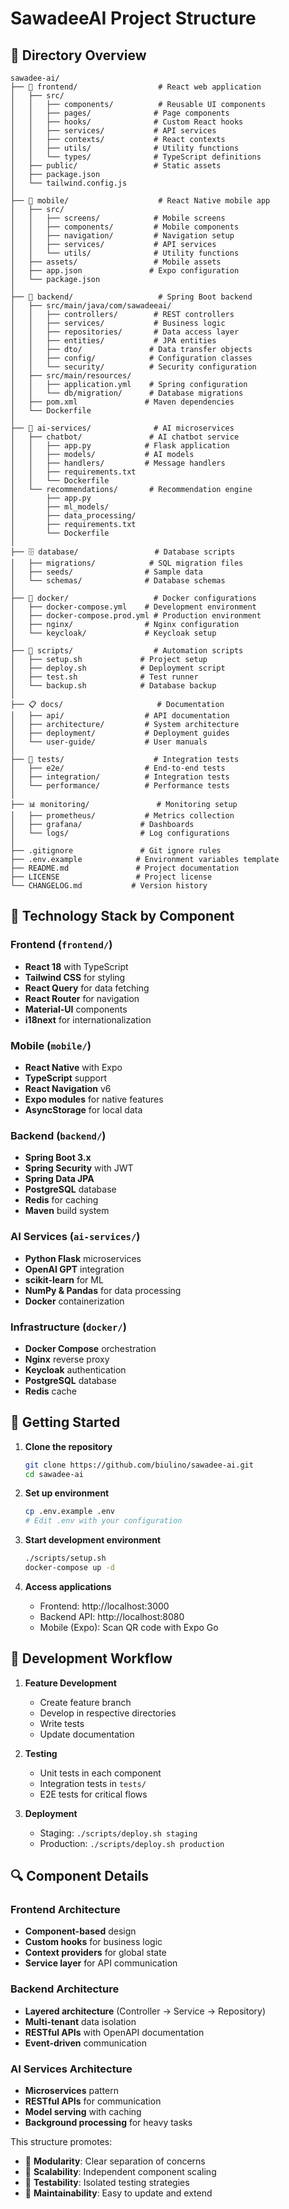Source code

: # SawadeeAI Project Structure

## 📁 Directory Overview

```
sawadee-ai/
├── 📱 frontend/                  # React web application
│   ├── src/
│   │   ├── components/          # Reusable UI components
│   │   ├── pages/              # Page components
│   │   ├── hooks/              # Custom React hooks
│   │   ├── services/           # API services
│   │   ├── contexts/           # React contexts
│   │   ├── utils/              # Utility functions
│   │   └── types/              # TypeScript definitions
│   ├── public/                 # Static assets
│   ├── package.json
│   └── tailwind.config.js
│
├── 📱 mobile/                    # React Native mobile app
│   ├── src/
│   │   ├── screens/            # Mobile screens
│   │   ├── components/         # Mobile components
│   │   ├── navigation/         # Navigation setup
│   │   ├── services/           # API services
│   │   └── utils/              # Utility functions
│   ├── assets/                 # Mobile assets
│   ├── app.json               # Expo configuration
│   └── package.json
│
├── 🚀 backend/                   # Spring Boot backend
│   ├── src/main/java/com/sawadeeai/
│   │   ├── controllers/        # REST controllers
│   │   ├── services/           # Business logic
│   │   ├── repositories/       # Data access layer
│   │   ├── entities/           # JPA entities
│   │   ├── dto/               # Data transfer objects
│   │   ├── config/            # Configuration classes
│   │   └── security/          # Security configuration
│   ├── src/main/resources/
│   │   ├── application.yml    # Spring configuration
│   │   └── db/migration/      # Database migrations
│   ├── pom.xml               # Maven dependencies
│   └── Dockerfile
│
├── 🤖 ai-services/              # AI microservices
│   ├── chatbot/               # AI chatbot service
│   │   ├── app.py            # Flask application
│   │   ├── models/           # AI models
│   │   ├── handlers/         # Message handlers
│   │   ├── requirements.txt
│   │   └── Dockerfile
│   └── recommendations/       # Recommendation engine
│       ├── app.py
│       ├── ml_models/
│       ├── data_processing/
│       ├── requirements.txt
│       └── Dockerfile
│
├── 🗄️ database/                 # Database scripts
│   ├── migrations/            # SQL migration files
│   ├── seeds/                # Sample data
│   └── schemas/              # Database schemas
│
├── 🐳 docker/                   # Docker configurations
│   ├── docker-compose.yml    # Development environment
│   ├── docker-compose.prod.yml # Production environment
│   ├── nginx/                # Nginx configuration
│   └── keycloak/             # Keycloak setup
│
├── 📜 scripts/                  # Automation scripts
│   ├── setup.sh             # Project setup
│   ├── deploy.sh            # Deployment script
│   ├── test.sh              # Test runner
│   └── backup.sh            # Database backup
│
├── 📋 docs/                     # Documentation
│   ├── api/                  # API documentation
│   ├── architecture/         # System architecture
│   ├── deployment/           # Deployment guides
│   └── user-guide/           # User manuals
│
├── 🧪 tests/                    # Integration tests
│   ├── e2e/                  # End-to-end tests
│   ├── integration/          # Integration tests
│   └── performance/          # Performance tests
│
├── 📊 monitoring/               # Monitoring setup
│   ├── prometheus/           # Metrics collection
│   ├── grafana/             # Dashboards
│   └── logs/                # Log configurations
│
├── .gitignore               # Git ignore rules
├── .env.example            # Environment variables template
├── README.md               # Project documentation
├── LICENSE                 # Project license
└── CHANGELOG.md           # Version history
```

## 🔧 Technology Stack by Component

### Frontend (`frontend/`)
- **React 18** with TypeScript
- **Tailwind CSS** for styling
- **React Query** for data fetching
- **React Router** for navigation
- **Material-UI** components
- **i18next** for internationalization

### Mobile (`mobile/`)
- **React Native** with Expo
- **TypeScript** support
- **React Navigation** v6
- **Expo modules** for native features
- **AsyncStorage** for local data

### Backend (`backend/`)
- **Spring Boot 3.x**
- **Spring Security** with JWT
- **Spring Data JPA**
- **PostgreSQL** database
- **Redis** for caching
- **Maven** build system

### AI Services (`ai-services/`)
- **Python Flask** microservices
- **OpenAI GPT** integration
- **scikit-learn** for ML
- **NumPy & Pandas** for data processing
- **Docker** containerization

### Infrastructure (`docker/`)
- **Docker Compose** orchestration
- **Nginx** reverse proxy
- **Keycloak** authentication
- **PostgreSQL** database
- **Redis** cache

## 🚀 Getting Started

1. **Clone the repository**
   ```bash
   git clone https://github.com/biulino/sawadee-ai.git
   cd sawadee-ai
   ```

2. **Set up environment**
   ```bash
   cp .env.example .env
   # Edit .env with your configuration
   ```

3. **Start development environment**
   ```bash
   ./scripts/setup.sh
   docker-compose up -d
   ```

4. **Access applications**
   - Frontend: http://localhost:3000
   - Backend API: http://localhost:8080
   - Mobile (Expo): Scan QR code with Expo Go

## 📝 Development Workflow

1. **Feature Development**
   - Create feature branch
   - Develop in respective directories
   - Write tests
   - Update documentation

2. **Testing**
   - Unit tests in each component
   - Integration tests in `tests/`
   - E2E tests for critical flows

3. **Deployment**
   - Staging: `./scripts/deploy.sh staging`
   - Production: `./scripts/deploy.sh production`

## 🔍 Component Details

### Frontend Architecture
- **Component-based** design
- **Custom hooks** for business logic
- **Context providers** for global state
- **Service layer** for API communication

### Backend Architecture
- **Layered architecture** (Controller → Service → Repository)
- **Multi-tenant** data isolation
- **RESTful APIs** with OpenAPI documentation
- **Event-driven** communication

### AI Services Architecture
- **Microservices** pattern
- **RESTful APIs** for communication
- **Model serving** with caching
- **Background processing** for heavy tasks

This structure promotes:
- 🔧 **Modularity**: Clear separation of concerns
- 🚀 **Scalability**: Independent component scaling
- 🧪 **Testability**: Isolated testing strategies
- 🔄 **Maintainability**: Easy to update and extend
·····
Search the entries above for the string "Project". Copy each line that holds it.

: # SawadeeAI Project Structure
│   ├── setup.sh             # Project setup
├── README.md               # Project documentation
├── LICENSE                 # Project license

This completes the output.